Several weeks ago, I was approached to review a product from
Incubator Warehouse. I was told I could look through the entire site and choose something for my existing flock.
|Photo image from Incubator Warehouse.com|
I pulled the three plastic drawers out of a chest I had been keeping-thinking I might raise mealworms. (I might yet.) I found a clear plastic shoe box that fit inside the drawer (and purchased two more shoe boxes at the local Dollar Store for $1 each at the after holiday sale). I think maybe the main thing to remember when sprouting grains is to keep the grain wet, but to have really good drainage. The videos I watched showed a rack system with slightly tilted sprouting bins—by watering the top bin, water would drain from one into the bin below and finally into a catch pan.
|two bin system|
|Drainage holes in bottom of bin|
|Measuring the fodder grains|
I chose 6 ounces for the first “batch” because I had read that there should be about ½ inch of the soaked grain in the bin, and I wasn’t sure if the grains would plump up at all while soaking. (In the next batches, I used 8 ounces.) I carefully watered the grains, watched to see that they drained, and set them on a shelf in our back office.

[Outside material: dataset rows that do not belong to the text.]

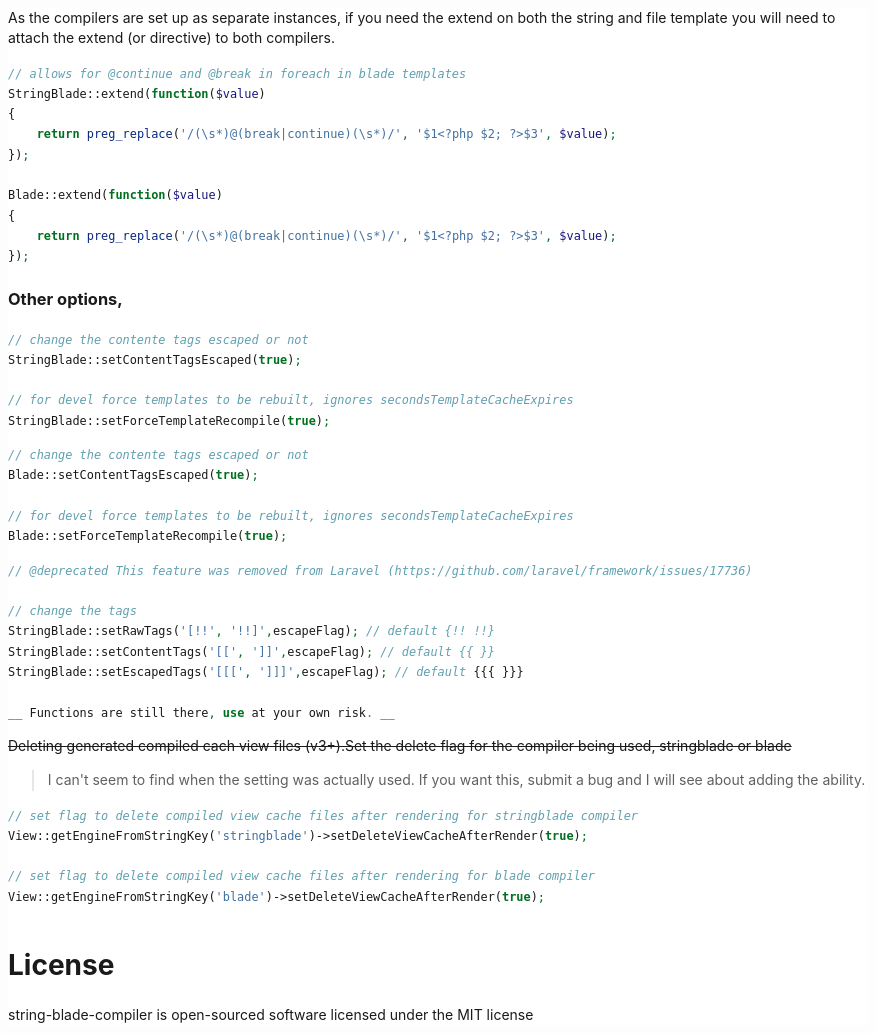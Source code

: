As the compilers are set up as separate instances, if you need the extend on both the string and file template you will need to attach the extend (or directive) to both compilers.

```php
// allows for @continue and @break in foreach in blade templates
StringBlade::extend(function($value)
{
    return preg_replace('/(\s*)@(break|continue)(\s*)/', '$1<?php $2; ?>$3', $value);
});

Blade::extend(function($value)
{
    return preg_replace('/(\s*)@(break|continue)(\s*)/', '$1<?php $2; ?>$3', $value);
});
```

### Other options,

```php
// change the contente tags escaped or not
StringBlade::setContentTagsEscaped(true);

// for devel force templates to be rebuilt, ignores secondsTemplateCacheExpires
StringBlade::setForceTemplateRecompile(true);	
```

```php
// change the contente tags escaped or not
Blade::setContentTagsEscaped(true);
	
// for devel force templates to be rebuilt, ignores secondsTemplateCacheExpires
Blade::setForceTemplateRecompile(true);	
```

```php
// @deprecated This feature was removed from Laravel (https://github.com/laravel/framework/issues/17736)

// change the tags
StringBlade::setRawTags('[!!', '!!]',escapeFlag); // default {!! !!}
StringBlade::setContentTags('[[', ']]',escapeFlag); // default {{ }}
StringBlade::setEscapedTags('[[[', ']]]',escapeFlag); // default {{{ }}}

__ Functions are still there, use at your own risk. __
```

~~Deleting generated compiled cach view files (v3+).Set the delete flag for the compiler being used, stringblade or blade~~

> I can't seem to find when the setting was actually used. If you want this, submit a bug and I will see about adding the ability.

```php
// set flag to delete compiled view cache files after rendering for stringblade compiler
View::getEngineFromStringKey('stringblade')->setDeleteViewCacheAfterRender(true);

// set flag to delete compiled view cache files after rendering for blade compiler
View::getEngineFromStringKey('blade')->setDeleteViewCacheAfterRender(true);
```

License
=======================

string-blade-compiler is open-sourced software licensed under the MIT license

|Day 2–if you look closely you will see that the wheat are showing little sprouts|
On Day 5, the sprouts were beginning to show green, so I set the bin on the kitchen counter by a window. I checked for a root system, too.
On Day 6, I rolled back the greened fodder system, and sliced it with a sharp knife.

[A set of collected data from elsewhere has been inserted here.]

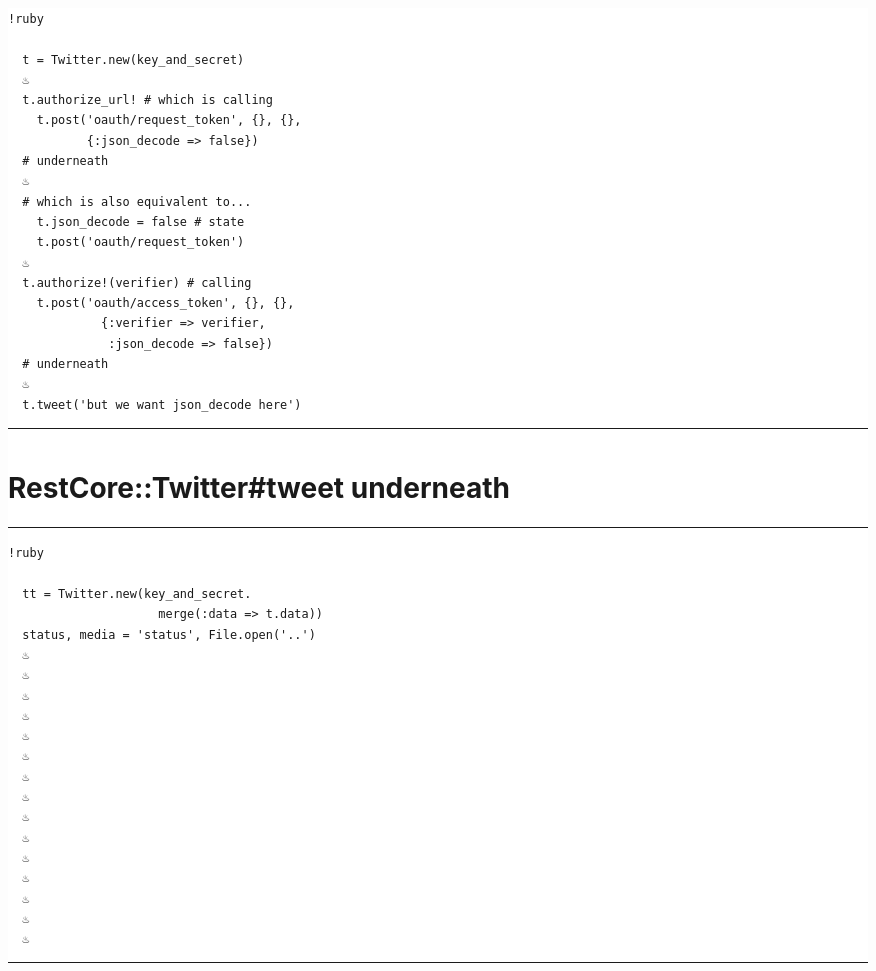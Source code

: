     !ruby

      t = Twitter.new(key_and_secret)
      ♨
      t.authorize_url! # which is calling
        t.post('oauth/request_token', {}, {},
               {:json_decode => false})
      # underneath
      ♨
      # which is also equivalent to...
        t.json_decode = false # state
        t.post('oauth/request_token')
      ♨
      t.authorize!(verifier) # calling
        t.post('oauth/access_token', {}, {},
                 {:verifier => verifier,
                  :json_decode => false})
      # underneath
      ♨
      t.tweet('but we want json_decode here')

---

# RestCore::Twitter#tweet underneath

---

    !ruby

      tt = Twitter.new(key_and_secret.
                         merge(:data => t.data))
      status, media = 'status', File.open('..')
      ♨
      ♨
      ♨
      ♨
      ♨
      ♨
      ♨
      ♨
      ♨
      ♨
      ♨
      ♨
      ♨
      ♨
      ♨

---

I only cut off a third of it, because I only planned to use it as a supplement for the hens. The articles I read, and the videos I watched, suggested growing the sprouts up to nine days before feeding them. I worry about impacted crops in my ladies, so when, at Day 6 the sprouts appeared to be about the size of the lawn grass the chickens like to snip in the summer, I harvested the first third. For the next two days, I fed a third of the sprouted grain –cut into bite sized pieces –to the hens.

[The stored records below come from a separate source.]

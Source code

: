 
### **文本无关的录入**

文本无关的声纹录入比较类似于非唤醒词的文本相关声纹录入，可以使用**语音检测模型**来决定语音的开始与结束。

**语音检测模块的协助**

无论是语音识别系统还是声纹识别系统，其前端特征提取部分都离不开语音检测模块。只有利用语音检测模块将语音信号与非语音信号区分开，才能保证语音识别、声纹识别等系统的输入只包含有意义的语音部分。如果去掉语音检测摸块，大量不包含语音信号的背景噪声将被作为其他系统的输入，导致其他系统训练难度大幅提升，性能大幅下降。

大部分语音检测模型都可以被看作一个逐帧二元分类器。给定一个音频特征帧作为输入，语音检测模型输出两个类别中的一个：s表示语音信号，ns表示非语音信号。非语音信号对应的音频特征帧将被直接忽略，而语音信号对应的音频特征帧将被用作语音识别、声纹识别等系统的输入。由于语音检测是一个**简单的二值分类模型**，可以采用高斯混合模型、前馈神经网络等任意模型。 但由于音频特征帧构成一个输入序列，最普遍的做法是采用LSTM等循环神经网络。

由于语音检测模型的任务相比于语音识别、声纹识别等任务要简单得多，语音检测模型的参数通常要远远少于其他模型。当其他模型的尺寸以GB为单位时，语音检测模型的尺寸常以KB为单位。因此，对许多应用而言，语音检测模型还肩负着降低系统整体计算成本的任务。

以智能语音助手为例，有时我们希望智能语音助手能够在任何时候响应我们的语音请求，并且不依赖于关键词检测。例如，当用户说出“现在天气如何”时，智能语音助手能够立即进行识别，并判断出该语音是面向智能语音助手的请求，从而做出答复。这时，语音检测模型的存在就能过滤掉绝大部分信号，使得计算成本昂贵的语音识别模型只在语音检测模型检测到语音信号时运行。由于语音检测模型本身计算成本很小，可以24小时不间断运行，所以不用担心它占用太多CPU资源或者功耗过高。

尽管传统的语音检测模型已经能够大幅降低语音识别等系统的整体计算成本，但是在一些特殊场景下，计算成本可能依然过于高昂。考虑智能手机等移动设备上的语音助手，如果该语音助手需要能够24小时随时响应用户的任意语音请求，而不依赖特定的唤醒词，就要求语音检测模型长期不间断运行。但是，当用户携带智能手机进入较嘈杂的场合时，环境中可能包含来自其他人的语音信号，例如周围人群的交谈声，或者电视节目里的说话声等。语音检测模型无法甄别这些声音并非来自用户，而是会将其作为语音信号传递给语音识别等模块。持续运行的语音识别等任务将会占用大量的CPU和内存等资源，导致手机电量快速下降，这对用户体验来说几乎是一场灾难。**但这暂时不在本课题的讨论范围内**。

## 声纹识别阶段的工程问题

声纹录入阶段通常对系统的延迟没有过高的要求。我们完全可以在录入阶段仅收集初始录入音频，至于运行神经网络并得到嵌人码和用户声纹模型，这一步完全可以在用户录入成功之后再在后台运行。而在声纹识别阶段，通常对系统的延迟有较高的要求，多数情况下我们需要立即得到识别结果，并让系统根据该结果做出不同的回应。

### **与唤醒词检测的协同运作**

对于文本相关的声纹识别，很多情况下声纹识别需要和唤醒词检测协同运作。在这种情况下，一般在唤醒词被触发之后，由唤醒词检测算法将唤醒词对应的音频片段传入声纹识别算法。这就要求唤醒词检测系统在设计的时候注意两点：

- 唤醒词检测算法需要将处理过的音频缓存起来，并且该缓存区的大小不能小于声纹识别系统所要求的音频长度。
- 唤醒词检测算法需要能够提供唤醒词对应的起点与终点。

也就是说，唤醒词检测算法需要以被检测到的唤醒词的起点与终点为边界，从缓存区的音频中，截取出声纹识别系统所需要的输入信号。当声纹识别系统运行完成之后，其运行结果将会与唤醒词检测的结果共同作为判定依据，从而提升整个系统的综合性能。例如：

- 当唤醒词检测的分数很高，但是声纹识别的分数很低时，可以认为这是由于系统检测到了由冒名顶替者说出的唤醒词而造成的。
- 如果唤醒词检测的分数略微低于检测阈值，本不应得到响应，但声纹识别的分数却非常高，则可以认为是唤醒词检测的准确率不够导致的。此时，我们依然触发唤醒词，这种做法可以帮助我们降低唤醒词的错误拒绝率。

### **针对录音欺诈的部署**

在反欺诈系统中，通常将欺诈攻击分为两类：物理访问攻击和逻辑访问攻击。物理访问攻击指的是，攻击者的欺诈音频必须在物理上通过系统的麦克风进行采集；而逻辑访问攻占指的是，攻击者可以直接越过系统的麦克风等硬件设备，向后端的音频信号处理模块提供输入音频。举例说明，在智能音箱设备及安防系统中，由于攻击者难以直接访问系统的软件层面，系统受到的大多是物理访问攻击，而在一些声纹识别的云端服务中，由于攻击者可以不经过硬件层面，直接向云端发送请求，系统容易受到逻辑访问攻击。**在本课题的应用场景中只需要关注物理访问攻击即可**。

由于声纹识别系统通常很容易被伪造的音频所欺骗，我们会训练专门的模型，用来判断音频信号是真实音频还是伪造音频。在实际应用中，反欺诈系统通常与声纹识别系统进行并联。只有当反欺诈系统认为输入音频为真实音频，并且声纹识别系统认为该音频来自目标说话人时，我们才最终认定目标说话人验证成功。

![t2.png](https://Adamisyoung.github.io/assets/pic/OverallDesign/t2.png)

|Sprouted fodder, Day 6–by Day 8 the root system is very thick and the sprouts are about 3 to 4 inches tall|
I really have no way to measure the effect on the birds, except to tell you that this week we had several days of very cold weather, and the ladies needed to be kept shut in the coop. Generally, this would cause a decline in their laying (which they just started getting back up to speed!)—that didn’t happen this time. Egg production continued as usual. Was this because of the sprouted fodder supplement? Again, there’s no way to tell, but I suppose it’s possible.